In every post-apocalyptic story, there's always the one crazy old man with the wacky helmet muttering about Revelations, and all the heroes take pity on him - "look at the poor soul, driven mad by all the death he's witnessed." But that's bullshit: We weren't driven mad at all. We were like this way before Armageddon, we just weren't allowed to show it because of all those damn people everywhere with their precious "morals" and "laws."

This is exactly the point. Zombie communitas lets us be who we want to be, and bond with whom we want to bond (even if that's no one). Unfortunately, Brockway misses the value of his own insight when he argues that apocalypse stories appeal because of our innate arrogance, our belief that we would be among the survivors and therefore the winners:

[It] all comes down to simple playground logic: The apocalypse is just a big game of King of the Hill with no other players left alive to retake the mountain.

While I have also argued that zombies have a game-like appeal, this alone could not possibly account for their astonishing popularity in recent years. Rather, it's the imaginative potential of the game world, which provides forms of escape and empowering self-creation, and the sociality this fosters, that makes us want to take part so badly.
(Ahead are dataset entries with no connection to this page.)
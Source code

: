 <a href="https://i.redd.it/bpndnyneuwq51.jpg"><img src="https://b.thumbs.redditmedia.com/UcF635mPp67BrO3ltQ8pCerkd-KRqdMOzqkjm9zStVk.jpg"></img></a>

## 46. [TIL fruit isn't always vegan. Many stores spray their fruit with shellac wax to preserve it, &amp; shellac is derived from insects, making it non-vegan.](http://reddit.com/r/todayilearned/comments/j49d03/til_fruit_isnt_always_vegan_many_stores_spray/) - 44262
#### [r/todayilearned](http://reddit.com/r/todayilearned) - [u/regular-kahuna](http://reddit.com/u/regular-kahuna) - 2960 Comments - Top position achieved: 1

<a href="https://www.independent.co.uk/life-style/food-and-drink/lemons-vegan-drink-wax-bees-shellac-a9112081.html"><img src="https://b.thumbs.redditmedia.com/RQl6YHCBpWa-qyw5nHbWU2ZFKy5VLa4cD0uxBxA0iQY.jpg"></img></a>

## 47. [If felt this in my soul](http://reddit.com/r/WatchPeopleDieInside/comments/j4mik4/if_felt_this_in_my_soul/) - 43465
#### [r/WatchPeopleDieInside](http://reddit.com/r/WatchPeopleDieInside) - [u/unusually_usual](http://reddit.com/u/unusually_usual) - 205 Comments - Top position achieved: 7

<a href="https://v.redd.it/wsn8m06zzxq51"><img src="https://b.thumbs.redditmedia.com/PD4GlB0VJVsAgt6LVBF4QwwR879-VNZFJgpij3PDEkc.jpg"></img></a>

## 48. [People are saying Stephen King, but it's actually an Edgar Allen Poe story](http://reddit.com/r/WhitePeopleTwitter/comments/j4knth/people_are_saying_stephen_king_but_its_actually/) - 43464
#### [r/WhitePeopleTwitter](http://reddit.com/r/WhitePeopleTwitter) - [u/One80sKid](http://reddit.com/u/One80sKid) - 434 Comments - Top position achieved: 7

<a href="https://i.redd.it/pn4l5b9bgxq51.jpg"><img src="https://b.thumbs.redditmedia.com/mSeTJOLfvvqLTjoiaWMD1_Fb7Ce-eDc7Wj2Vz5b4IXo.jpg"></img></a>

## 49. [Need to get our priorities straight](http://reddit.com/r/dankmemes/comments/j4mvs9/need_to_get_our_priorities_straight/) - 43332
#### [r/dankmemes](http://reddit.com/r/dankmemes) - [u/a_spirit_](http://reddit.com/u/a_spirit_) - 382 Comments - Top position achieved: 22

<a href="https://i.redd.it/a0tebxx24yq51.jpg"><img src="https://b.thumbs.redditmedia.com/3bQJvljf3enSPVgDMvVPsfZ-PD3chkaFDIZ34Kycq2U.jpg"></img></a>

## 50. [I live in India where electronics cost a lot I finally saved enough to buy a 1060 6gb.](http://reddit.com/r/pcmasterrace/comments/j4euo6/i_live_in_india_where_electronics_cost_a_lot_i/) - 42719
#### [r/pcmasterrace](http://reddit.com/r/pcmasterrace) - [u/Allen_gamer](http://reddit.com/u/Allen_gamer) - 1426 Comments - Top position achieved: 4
Zombies don't divide us, they don't bring out our competitive side, and they don't create a Hobbesian state of nature. In this sense they affirm our humanity, allowing us to build ourselves a utopia of human happiness and harmony, even while we're meting violent destruction to the outsiders, the enemies at the gates who are so non-human that they finally provide an Other against which to define the species as a whole – one big family – ending the depressing system of having small parts of it defining against each other. And we can take this utopia and set it up as the fantastical alternative to the world we live in today. Or even as the solution to it.